- _Saved data entries_:
= Beginning of Section =
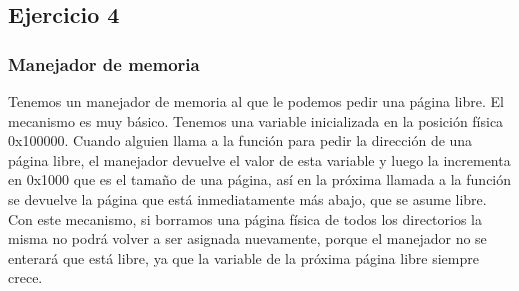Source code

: \subsection{Ejercicio 4}

\subsubsection{Manejador de memoria}
Tenemos un manejador de memoria al que le podemos pedir una página libre. El mecanismo es muy básico. Tenemos una variable inicializada en la posición física 0x100000. Cuando alguien llama a la función para pedir la dirección de una página libre, el manejador devuelve el valor de esta variable y luego la incrementa en 0x1000 que es el tamaño de una página, así en la próxima llamada a la función se devuelve la página que está inmediatamente más abajo, que se asume libre.\newline
Con este mecanismo, si borramos una página física de todos los directorios la misma no podrá volver a ser asignada nuevamente, porque el manejador no se enterará que está libre, ya que la variable de la próxima página libre siempre crece.

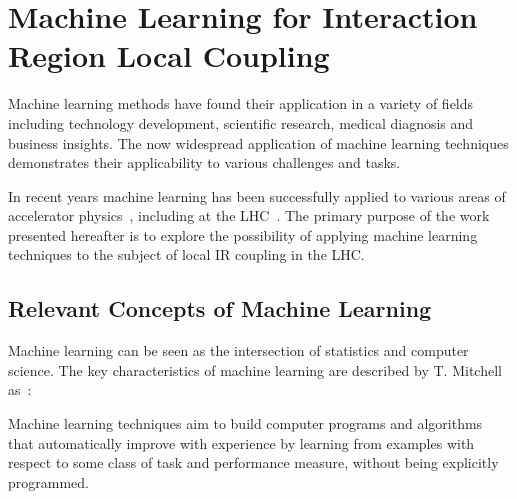 \chapter{Machine Learning for Interaction Region Local Coupling}
\label{chapter:ml_local_coupling}

Machine learning methods have found their application in a variety of fields including technology development, scientific research, medical diagnosis and business insights.
The now widespread application of machine learning techniques demonstrates their applicability to various challenges and tasks.

In recent years machine learning has been successfully applied to various areas of accelerator physics~\cite{PRAB:Edelen:Machine_Learning_Optimization_Particle_Accelerator_Systems,PRAB:Gao:Bayesian_Optimization_Trajectory_Alignment,PRAB:Ivanov:Physics_Based_Deep_Neural_Networks_Beam_Dynamics,PRL:Roussel:Phase_Space_Reconstruction_Neural_Networks,PRAB:Kranjcevic:Multiobjective_Optimization_Dynamic_Aperture,PRL:Jalas:Bayesian_Optimization_Laser_Plasma_Accelerator,PRL:Duris:Bayesian_Optimization_Free_Electron_Laser,IPAC:Biedron:Adding_Data_Science_and_More_Intelligence_to_Our_Accelerator_Toolbox,IEEE:Edelen:Neural_Networks_Modeling_Control_Particle_Accelerators,PRAB:Emma:Machine_Learning_Longitudinal_Phase_Space_Prediction,IBIC:Xu:Machine_Learning_Image_Processing_Technology_Application_in_Bunch_Longitudinal_Phase_Data_Information_Extraction}, including at the \gls{LHC}~\cite{PRAB:Fol:Detection_Faulty_BPMs,EPJP:Fol:Supervised_Learning_Reconstruction_Magnet_Errors,PHD:Fol:Application_ML_Beam_Optics}.
The primary purpose of the work presented hereafter is to explore the possibility of applying machine learning techniques to the subject of local \gls{IR} coupling in the LHC.


\section{Relevant Concepts of Machine Learning}
\label{section:concepts_of_machine_learning}

Machine learning can be seen as the intersection of statistics and computer science.
The key characteristics of machine learning are described by T. Mitchell as~\cite{BOOK:Mitchell:Machine_Learning}:

\begin{quoteblock}
    Machine learning techniques aim to build computer programs and algorithms that automatically improve with experience by learning from examples with respect to some class of task and performance measure, without being explicitly programmed.
\end{quoteblock}

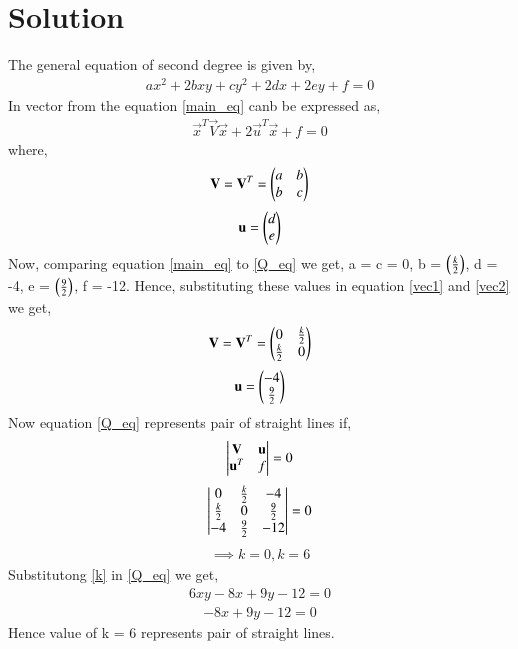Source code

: \documentclass[journal,12pt,twocolumn]{IEEEtran}
\begin{document}
\section{Solution}
The general equation of second degree is given by,
\begin{align}
ax^2 + 2bxy + cy^2 + 2dx +2ey +f = 0
\label{main_eq}
\end{align}
In vector from the equation \eqref{main_eq} canb be expressed as,
\begin{align}
\vec{x}^T\vec{V}\vec{x} + 2\vec{u}^T\vec{x} + f = 0 
\label{line_vec}
\end{align}
where,
\begin{align}
\mathbf{V} = \mathbf{V}^T = \begin{pmatrix}a&b\\b&c\end{pmatrix}
\label{vec1}
\end{align}
\begin{align}
\mathbf{u} = \begin{pmatrix}d\\e\end{pmatrix}
\label{vec2}
\end{align}
Now, comparing equation \eqref{main_eq} to \eqref{Q_eq} we get, a = c = 0, b = $\left(\frac{k}{2}\right)$, d = -4, e = $\left(\frac{9}{2}\right)$, f = -12.  
Hence, substituting these values in equation \eqref{vec1} and \eqref{vec2} we get,
\begin{align}
\mathbf{V} = \mathbf{V}^T = \begin{pmatrix}0&\frac{k}{2}\\\frac{k}{2}&0\end{pmatrix}
\end{align}
\begin{align}
\mathbf{u} = \begin{pmatrix}-4\\\frac{9}{2}\end{pmatrix}
\end{align}
Now equation \eqref{Q_eq} represents pair of straight lines if,
\begin{align}
\begin{vmatrix}\mathbf{V}&\mathbf{u}\\\mathbf{u}^T&f\end{vmatrix} = 0
\end{align}
\begin{align}
\begin{vmatrix}0&\frac{k}{2}&-4\\\frac{k}{2}&0&\frac{9}{2}\\-4&\frac{9}{2}&-12\end{vmatrix} = 0
\end{align}
\begin{align}
\implies k =0 , k = 6 
\label{k}
\end{align}
Substitutong \eqref{k} in \eqref{Q_eq} we get,
\begin{align}
6xy-8x+9y-12 = 0
\end{align}
\begin{align}
-8x+9y-12 = 0
\end{align}
Hence value of k = 6 represents pair of straight lines.
\end{document}
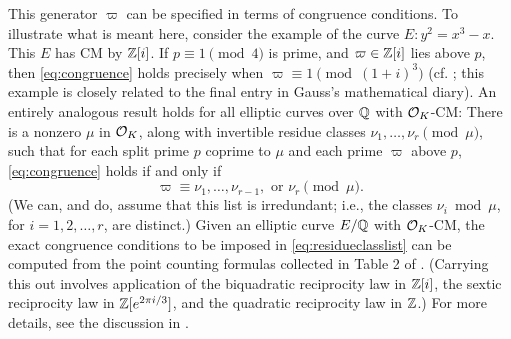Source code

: \documentclass[12pt]{amsart}
\theoremstyle{remark}
\begin{document}
This generator $\varpi$ can be specified in terms of congruence conditions. To illustrate what is meant here, consider the example of the curve $E: y^2=x^3-x$. This $E$ has CM by $\mathbb{Z}[i]$. If $p\equiv 1\pmod{4}$ is prime, and $\varpi \in \mathbb{Z}[i]$ lies above $p$, then \eqref{eq:congruence} holds precisely when $\varpi \equiv 1\pmod{(1+i)^3}$ (cf. \cite[Theorem 5, p. 307]{IR90}; this example is closely related to the final entry in Gauss's mathematical diary). An entirely analogous result holds for all elliptic curves over $\mathbb{Q}$ with $\mathcal{O}_K$-CM: There is a nonzero $\mu$ in $\mathcal{O}_K$, along with invertible residue classes $\nu_1,\dots,\nu_r \pmod{\mu}$, such that for each split prime $p$ coprime to $\mu$ and each prime $\varpi$ above $p$, \eqref{eq:congruence} holds if and only if
\begin{equation}\label{eq:residueclasslist} \varpi \equiv \nu_1, \dots, \nu_{r-1}, \text{ or }\nu_r \pmod{\mu}. \end{equation}
(We can, and do, assume that this list is irredundant; i.e., the classes $\nu_i \bmod{\mu}$, for $i=1,2,\dots, r$, are distinct.) Given an elliptic curve $E/\mathbb{Q}$ with $\mathcal{O}_K$-CM, the exact congruence conditions to be imposed in \eqref{eq:residueclasslist} can be computed from the point counting formulas collected in Table 2 of \cite{JUJ09}. (Carrying this out involves application of the biquadratic reciprocity law in $\mathbb{Z}[i]$, the sextic reciprocity law in $\mathbb{Z}[e^{2\pi i/3}]$, and the  quadratic reciprocity law in $\mathbb{Z}$.) For more details, see the discussion in \cite[\S4]{pollack16}. 

\end{document}
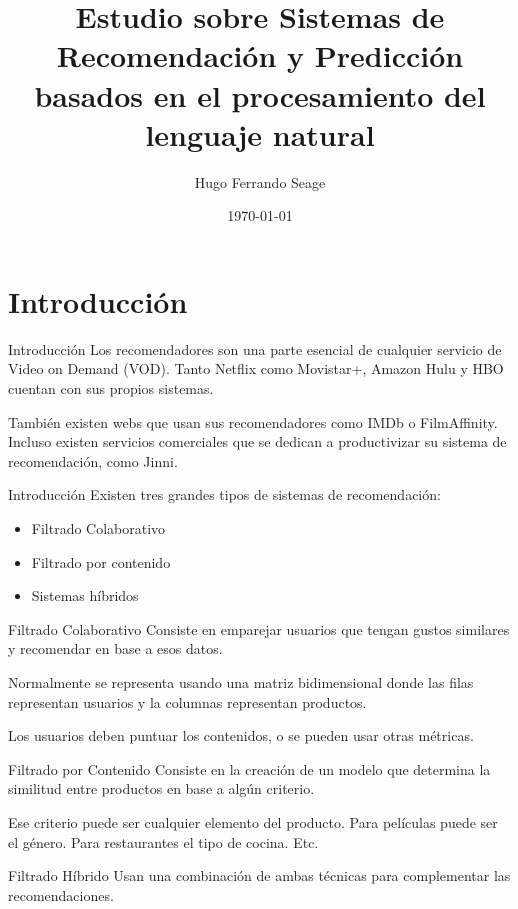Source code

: \documentclass{beamer}
\title{Estudio sobre Sistemas de Recomendación y Predicción basados en el procesamiento del lenguaje natural}
\date{\today}
\author{Hugo Ferrando Seage}
\institute{Universidad Europea de Madrid\\Escuela de Arquitectura, Ingeniería y Diseño}
\begin{document}
  \maketitle

  \section{Introducción}
  \begin{frame}{Introducción}
      Los recomendadores son una parte esencial de cualquier servicio de Video on Demand (VOD). Tanto Netflix como Movistar+, Amazon Hulu y HBO cuentan con sus propios sistemas.

      También existen webs que usan sus recomendadores como IMDb o FilmAffinity. Incluso existen servicios comerciales que se dedican a productivizar su sistema de recomendación, como Jinni.
  \end{frame}

  \begin{frame}{Introducción}
      Existen tres grandes tipos de sistemas de recomendación:
      \begin{itemize}
          \item Filtrado Colaborativo
          \item Filtrado por contenido
          \item Sistemas híbridos
      \end{itemize}
  \end{frame}

  \begin{frame}{Filtrado Colaborativo}
      Consiste en emparejar usuarios que tengan gustos similares y recomendar en base a esos datos.

      Normalmente se representa usando una matriz bidimensional donde las filas representan usuarios y la columnas representan productos.

      Los usuarios deben puntuar los contenidos, o se pueden usar otras métricas.
  \end{frame}

  \begin{frame}{Filtrado por Contenido}
      Consiste en la creación de un modelo que determina la similitud entre productos en base a algún criterio.

      Ese criterio puede ser cualquier elemento del producto. Para películas puede ser el género. Para restaurantes el tipo de cocina. Etc.
  \end{frame}

  \begin{frame}{Filtrado Híbrido}
      Usan una combinación de ambas técnicas para complementar las recomendaciones.
  \end{frame}
\end{document}
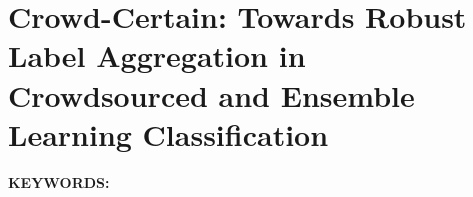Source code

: \renewcommand{\chapterpath}[1]{Chapters/crowd/#1}
\renewcommand{\figurepath}[1]{Chapters/crowd/figures/#1}
% 

\chapter{Crowd-Certain: Towards Robust Label Aggregation in Crowdsourced and Ensemble Learning Classification}\label{ch:crowd}

%
\textbf{KEYWORDS:\ } %

\newpage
= End of Section =
- _What is needed_: Where a line of the data holds "documentclass", show that line.

- _Written solution_:
: \documentclass[journal,12pt,twocolumn]{IEEEtran}
: \documentclass[12pt]{amsart}
: \documentclass{beamer}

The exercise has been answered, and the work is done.